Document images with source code
'''

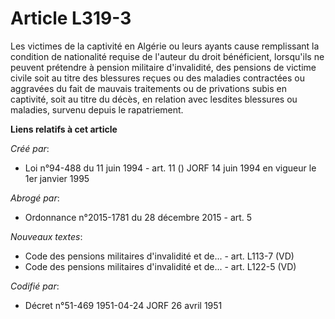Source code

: # Article L319-3

Les victimes de la captivité en Algérie ou leurs ayants cause remplissant la condition de nationalité requise de l'auteur du
droit bénéficient, lorsqu'ils ne peuvent prétendre à pension militaire d'invalidité, des pensions de victime civile soit au
titre des blessures reçues ou des maladies contractées ou aggravées du fait de mauvais traitements ou de privations subis en
captivité, soit au titre du décès, en relation avec lesdites blessures ou maladies, survenu depuis le rapatriement.

**Liens relatifs à cet article**

_Créé par_:

  - Loi n°94-488 du 11 juin 1994 - art. 11 () JORF 14 juin 1994 en vigueur le 1er janvier 1995

_Abrogé par_:

  - Ordonnance n°2015-1781 du 28 décembre 2015 - art. 5

_Nouveaux textes_:

  - Code des pensions militaires d'invalidité et de... - art. L113-7 (VD)
  - Code des pensions militaires d'invalidité et de... - art. L122-5 (VD)

_Codifié par_:

  - Décret n°51-469 1951-04-24 JORF 26 avril 1951
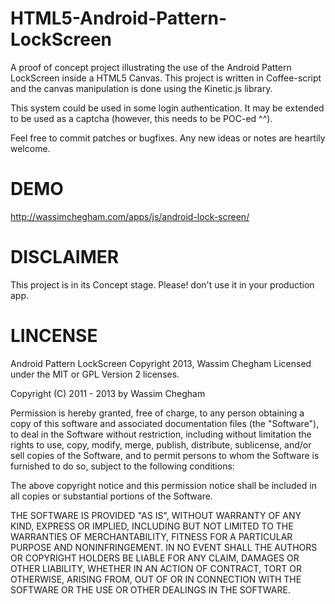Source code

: HTML5-Android-Pattern-LockScreen
================================

A proof of concept project illustrating the use of the Android Pattern LockScreen inside a HTML5 Canvas.
This project is written in Coffee-script and the canvas manipulation is done using the Kinetic.js library.


This system could be used in some login authentication. It may be extended to be used as a captcha (however, this needs to be POC-ed ^^).

Feel free to commit patches or bugfixes. Any new ideas or notes are heartily welcome.

DEMO
===
http://wassimchegham.com/apps/js/android-lock-screen/

DISCLAIMER 
================================

This project is in its Concept stage. Please! don't use it in your production app.

LINCENSE
================================

Android Pattern LockScreen 
Copyright 2013, Wassim Chegham
Licensed under the MIT or GPL Version 2 licenses.

Copyright (C) 2011 - 2013 by Wassim Chegham

Permission is hereby granted, free of charge, to any person obtaining a copy
of this software and associated documentation files (the "Software"), to deal
in the Software without restriction, including without limitation the rights
to use, copy, modify, merge, publish, distribute, sublicense, and/or sell
copies of the Software, and to permit persons to whom the Software is
furnished to do so, subject to the following conditions:

The above copyright notice and this permission notice shall be included in
all copies or substantial portions of the Software.

THE SOFTWARE IS PROVIDED "AS IS", WITHOUT WARRANTY OF ANY KIND, EXPRESS OR
IMPLIED, INCLUDING BUT NOT LIMITED TO THE WARRANTIES OF MERCHANTABILITY,
FITNESS FOR A PARTICULAR PURPOSE AND NONINFRINGEMENT. IN NO EVENT SHALL THE
AUTHORS OR COPYRIGHT HOLDERS BE LIABLE FOR ANY CLAIM, DAMAGES OR OTHER
LIABILITY, WHETHER IN AN ACTION OF CONTRACT, TORT OR OTHERWISE, ARISING FROM,
OUT OF OR IN CONNECTION WITH THE SOFTWARE OR THE USE OR OTHER DEALINGS IN
THE SOFTWARE.
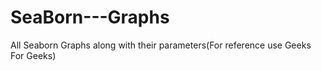 # SeaBorn---Graphs
All Seaborn Graphs along with their parameters(For reference use Geeks For Geeks)
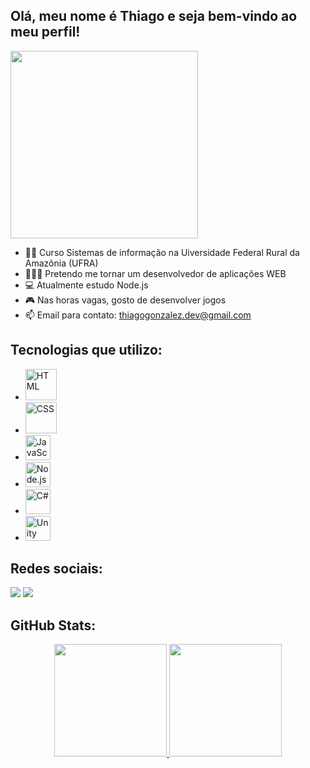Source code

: ## Olá, meu nome é Thiago e seja bem-vindo ao meu perfil!
<img src="https://i.imgur.com/4SdB78W.gif" height="300">


- 👨‍🎓 Curso Sistemas de informação na Uiversidade Federal Rural da Amazônia (UFRA)
- 🧑🏻‍💻 Pretendo me tornar um desenvolvedor de aplicações WEB
- 💻 Atualmente estudo Node.js
- 🎮 Nas horas vagas, gosto de desenvolver jogos
- 📫 Email para contato: thiagogonzalez.dev@gmail.com

## Tecnologias que utilizo:
- <img title="HTML" width="50" height= "50" src="https://cdn.jsdelivr.net/gh/devicons/devicon/icons/html5/html5-original-wordmark.svg" />
- <img title="CSS" width="50" height= "50" src="https://cdn.jsdelivr.net/gh/devicons/devicon/icons/css3/css3-original-wordmark.svg" />
- <img title="JavaScript" width="40" height= "40" src="https://cdn.jsdelivr.net/gh/devicons/devicon/icons/javascript/javascript-original.svg" />
- <img title="Node.js" width="40" height= "40" src="https://cdn.jsdelivr.net/gh/devicons/devicon/icons/nodejs/nodejs-original.svg"/>
- <img title="C#" width="40" height= "40" src="https://cdn.jsdelivr.net/gh/devicons/devicon/icons/csharp/csharp-original.svg" />
- <img title="Unity" width="40" height= "40" src="https://cdn.jsdelivr.net/gh/devicons/devicon/icons/unity/unity-original.svg" />

## Redes sociais: 
<a href="https://www.instagram.com/teagokkk/"><img src= "https://img.shields.io/badge/Instagram-E4405F?style=for-the-badge&logo=instagram&logoColor=white"/></a>
<a href="https://www.linkedin.com/in/thiago-gonzalez-a175281b7/"><img src= "https://img.shields.io/badge/LinkedIn-0077B5?style=for-the-badge&logo=linkedin&logoColor=white"/></a>

## GitHub Stats:

<div align = "center">
  <a href="https://github.com/httpthiago">
  <img height="180em" src="https://github-readme-stats.vercel.app/api?username=httpthiago&show_icons=true&theme=blue-green&include_all_commits=true&count_private=true"/>
  <img height="180em" src="https://github-readme-stats.vercel.app/api/top-langs/?username=httpthiago&layout=compact&langs_count=7&theme=blue-green"/>
</div>
  
  


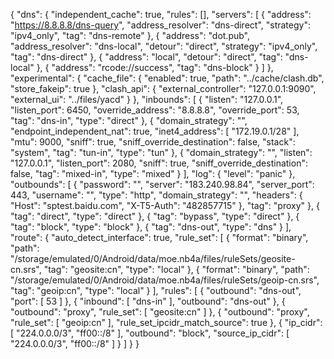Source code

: {
  "dns": {
    "independent_cache": true,
    "rules": [],
    "servers": [
      {
        "address": "https://8.8.8.8/dns-query",
        "address_resolver": "dns-direct",
        "strategy": "ipv4_only",
        "tag": "dns-remote"
      },
      {
        "address": "dot.pub",
        "address_resolver": "dns-local",
        "detour": "direct",
        "strategy": "ipv4_only",
        "tag": "dns-direct"
      },
      {
        "address": "local",
        "detour": "direct",
        "tag": "dns-local"
      },
      {
        "address": "rcode://success",
        "tag": "dns-block"
      }
    ]
  },
  "experimental": {
    "cache_file": {
      "enabled": true,
      "path": "../cache/clash.db",
      "store_fakeip": true
    },
    "clash_api": {
      "external_controller": "127.0.0.1:9090",
      "external_ui": "../files/yacd"
    }
  },
  "inbounds": [
    {
      "listen": "127.0.0.1",
      "listen_port": 6450,
      "override_address": "8.8.8.8",
      "override_port": 53,
      "tag": "dns-in",
      "type": "direct"
    },
    {
      "domain_strategy": "",
      "endpoint_independent_nat": true,
      "inet4_address": [
        "172.19.0.1/28"
      ],
      "mtu": 9000,
      "sniff": true,
      "sniff_override_destination": false,
      "stack": "system",
      "tag": "tun-in",
      "type": "tun"
    },
    {
      "domain_strategy": "",
      "listen": "127.0.0.1",
      "listen_port": 2080,
      "sniff": true,
      "sniff_override_destination": false,
      "tag": "mixed-in",
      "type": "mixed"
    }
  ],
  "log": {
    "level": "panic"
  },
  "outbounds": [
    {
      "password": "",
      "server": "183.240.98.84",
      "server_port": 443,
      "username": "",
      "type": "http",
      "domain_strategy": "",
      "headers": {
        "Host": "sptest.baidu.com",
        "X-T5-Auth": "482857715"
      },
      "tag": "proxy"
    },
    {
      "tag": "direct",
      "type": "direct"
    },
    {
      "tag": "bypass",
      "type": "direct"
    },
    {
      "tag": "block",
      "type": "block"
    },
    {
      "tag": "dns-out",
      "type": "dns"
    }
  ],
  "route": {
    "auto_detect_interface": true,
    "rule_set": [
      {
        "format": "binary",
        "path": "/storage/emulated/0/Android/data/moe.nb4a/files/ruleSets/geosite-cn.srs",
        "tag": "geosite:cn",
        "type": "local"
      },
      {
        "format": "binary",
        "path": "/storage/emulated/0/Android/data/moe.nb4a/files/ruleSets/geoip-cn.srs",
        "tag": "geoip:cn",
        "type": "local"
      }
    ],
    "rules": [
      {
        "outbound": "dns-out",
        "port": [
          53
        ]
      },
      {
        "inbound": [
          "dns-in"
        ],
        "outbound": "dns-out"
      },
      {
        "outbound": "proxy",
        "rule_set": [
          "geosite:cn"
        ]
      },
      {
        "outbound": "proxy",
        "rule_set": [
          "geoip:cn"
        ],
        "rule_set_ipcidr_match_source": true
      },
      {
        "ip_cidr": [
          "224.0.0.0/3",
          "ff00::/8"
        ],
        "outbound": "block",
        "source_ip_cidr": [
          "224.0.0.0/3",
          "ff00::/8"
        ]
      }
    ]
  }
}
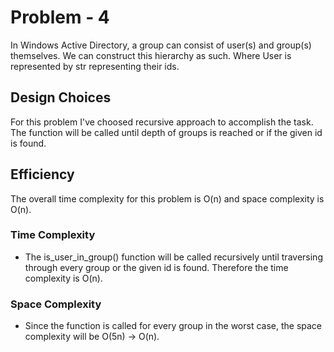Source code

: # Problem - 4

In Windows Active Directory, a group can consist of user(s) and group(s) themselves. We can construct this hierarchy as such. Where User is represented by str representing their ids.

## Design Choices

For this problem I've choosed recursive approach to accomplish the task. The function will be called until depth of groups is reached or if the given id is found.

## Efficiency

The overall time complexity for this problem is O(n) and space complexity is O(n).

### Time Complexity

* The is_user_in_group() function will be called recursively until traversing through every group or the given id is found. Therefore the time complexity is O(n).
	
### Space Complexity

* Since the function is called for every group in the worst case, the space complexity will be O(5n) -> O(n).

'''

ABOUT THIS TASK -> From the records above, give again only the part that opens with the line containing "This project is written" and closes with the line containing "- 📫 Email para". Keep both ends but drop the pictures.

REPLY TO THE EXERCISE ->
This project is written in Coffee-script and the canvas manipulation is done using the Kinetic.js library.


This system could be used in some login authentication. It may be extended to be used as a captcha (however, this needs to be POC-ed ^^).

Feel free to commit patches or bugfixes. Any new ideas or notes are heartily welcome.

DEMO
===
http://wassimchegham.com/apps/js/android-lock-screen/

DISCLAIMER 
================================

This project is in its Concept stage. Please! don't use it in your production app.

LINCENSE
================================

Android Pattern LockScreen 
Copyright 2013, Wassim Chegham
Licensed under the MIT or GPL Version 2 licenses.

Copyright (C) 2011 - 2013 by Wassim Chegham

Permission is hereby granted, free of charge, to any person obtaining a copy
of this software and associated documentation files (the "Software"), to deal
in the Software without restriction, including without limitation the rights
to use, copy, modify, merge, publish, distribute, sublicense, and/or sell
copies of the Software, and to permit persons to whom the Software is
furnished to do so, subject to the following conditions:

The above copyright notice and this permission notice shall be included in
all copies or substantial portions of the Software.

THE SOFTWARE IS PROVIDED "AS IS", WITHOUT WARRANTY OF ANY KIND, EXPRESS OR
IMPLIED, INCLUDING BUT NOT LIMITED TO THE WARRANTIES OF MERCHANTABILITY,
FITNESS FOR A PARTICULAR PURPOSE AND NONINFRINGEMENT. IN NO EVENT SHALL THE
AUTHORS OR COPYRIGHT HOLDERS BE LIABLE FOR ANY CLAIM, DAMAGES OR OTHER
LIABILITY, WHETHER IN AN ACTION OF CONTRACT, TORT OR OTHERWISE, ARISING FROM,
OUT OF OR IN CONNECTION WITH THE SOFTWARE OR THE USE OR OTHER DEALINGS IN
THE SOFTWARE.
 # SeaBorn---Graphs
All Seaborn Graphs along with their parameters(For reference use Geeks For Geeks)
Source code

: ## Olá, meu nome é Thiago e seja bem-vindo ao meu perfil!
<img src="https://i.imgur.com/4SdB78W.gif" height="300">


- 👨‍🎓 Curso Sistemas de informação na Uiversidade Federal Rural da Amazônia (UFRA)
- 🧑🏻‍💻 Pretendo me tornar um desenvolvedor de aplicações WEB
- 💻 Atualmente estudo Node.js
- 🎮 Nas horas vagas, gosto de desenvolver jogos
- 📫 Email para contato: thiagogonzalez.dev@gmail.com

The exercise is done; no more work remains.